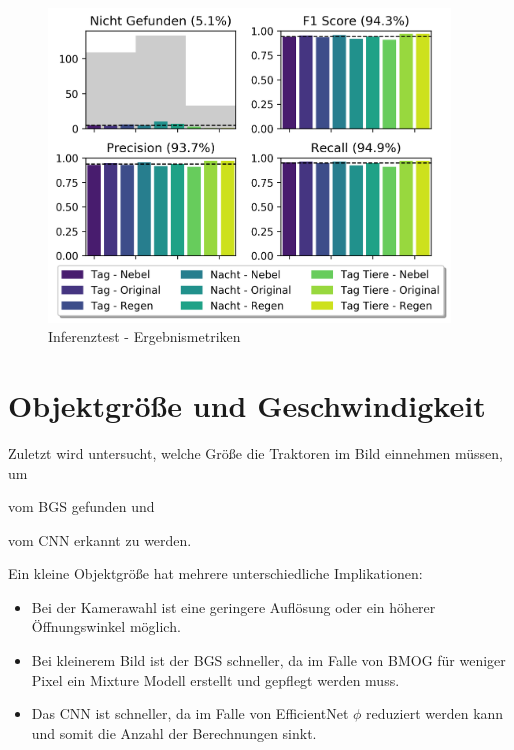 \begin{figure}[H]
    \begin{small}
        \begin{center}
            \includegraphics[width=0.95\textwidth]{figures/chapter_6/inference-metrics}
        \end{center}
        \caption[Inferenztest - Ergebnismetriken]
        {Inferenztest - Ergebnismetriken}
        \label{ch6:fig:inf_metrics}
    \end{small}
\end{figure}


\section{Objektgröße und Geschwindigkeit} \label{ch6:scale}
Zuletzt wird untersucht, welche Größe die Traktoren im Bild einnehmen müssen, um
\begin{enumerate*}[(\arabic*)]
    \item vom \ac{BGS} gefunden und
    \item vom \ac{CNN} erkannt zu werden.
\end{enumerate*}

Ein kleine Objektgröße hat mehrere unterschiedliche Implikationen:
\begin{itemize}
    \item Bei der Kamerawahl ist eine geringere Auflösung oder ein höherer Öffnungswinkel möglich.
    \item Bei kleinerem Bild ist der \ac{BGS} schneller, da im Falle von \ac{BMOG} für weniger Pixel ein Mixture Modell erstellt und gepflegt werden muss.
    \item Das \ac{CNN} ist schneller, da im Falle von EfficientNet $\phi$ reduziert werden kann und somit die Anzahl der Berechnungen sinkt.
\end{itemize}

_____

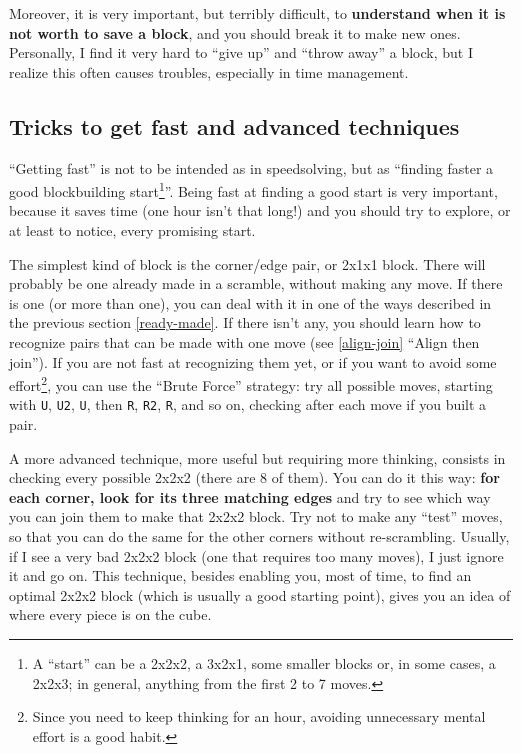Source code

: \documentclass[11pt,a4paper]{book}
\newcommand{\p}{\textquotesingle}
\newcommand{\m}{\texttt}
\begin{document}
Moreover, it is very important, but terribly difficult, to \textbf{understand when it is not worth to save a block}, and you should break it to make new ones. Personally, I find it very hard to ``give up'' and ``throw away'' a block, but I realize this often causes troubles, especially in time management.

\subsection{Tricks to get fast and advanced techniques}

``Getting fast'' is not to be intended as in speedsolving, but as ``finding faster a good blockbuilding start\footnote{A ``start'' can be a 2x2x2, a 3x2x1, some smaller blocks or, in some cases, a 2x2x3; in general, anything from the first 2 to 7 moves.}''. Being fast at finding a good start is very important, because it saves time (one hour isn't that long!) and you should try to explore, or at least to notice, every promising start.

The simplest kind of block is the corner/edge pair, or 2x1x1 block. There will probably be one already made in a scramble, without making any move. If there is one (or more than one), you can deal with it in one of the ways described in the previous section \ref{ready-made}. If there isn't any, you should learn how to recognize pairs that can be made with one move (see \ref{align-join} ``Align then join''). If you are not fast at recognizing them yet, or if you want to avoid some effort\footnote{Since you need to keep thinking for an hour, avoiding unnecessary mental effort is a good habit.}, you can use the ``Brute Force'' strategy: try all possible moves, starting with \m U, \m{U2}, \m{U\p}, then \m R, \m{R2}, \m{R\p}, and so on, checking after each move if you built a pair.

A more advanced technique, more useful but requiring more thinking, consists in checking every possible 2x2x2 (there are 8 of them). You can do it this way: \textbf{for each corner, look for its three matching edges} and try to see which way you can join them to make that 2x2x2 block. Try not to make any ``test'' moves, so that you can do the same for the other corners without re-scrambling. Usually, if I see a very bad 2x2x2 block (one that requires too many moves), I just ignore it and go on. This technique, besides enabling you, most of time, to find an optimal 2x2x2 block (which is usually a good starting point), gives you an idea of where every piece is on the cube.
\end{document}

_____

> TASK ITEM
Your answer should be every line from the material above in which the word "werden" appears.

> EXERCISE SOLUTION
    \item vom \ac{CNN} erkannt zu werden.
    \item Bei kleinerem Bild ist der \ac{BGS} schneller, da im Falle von \ac{BMOG} für weniger Pixel ein Mixture Modell erstellt und gepflegt werden muss.
    \item Das \ac{CNN} ist schneller, da im Falle von EfficientNet $\phi$ reduziert werden kann und somit die Anzahl der Berechnungen sinkt.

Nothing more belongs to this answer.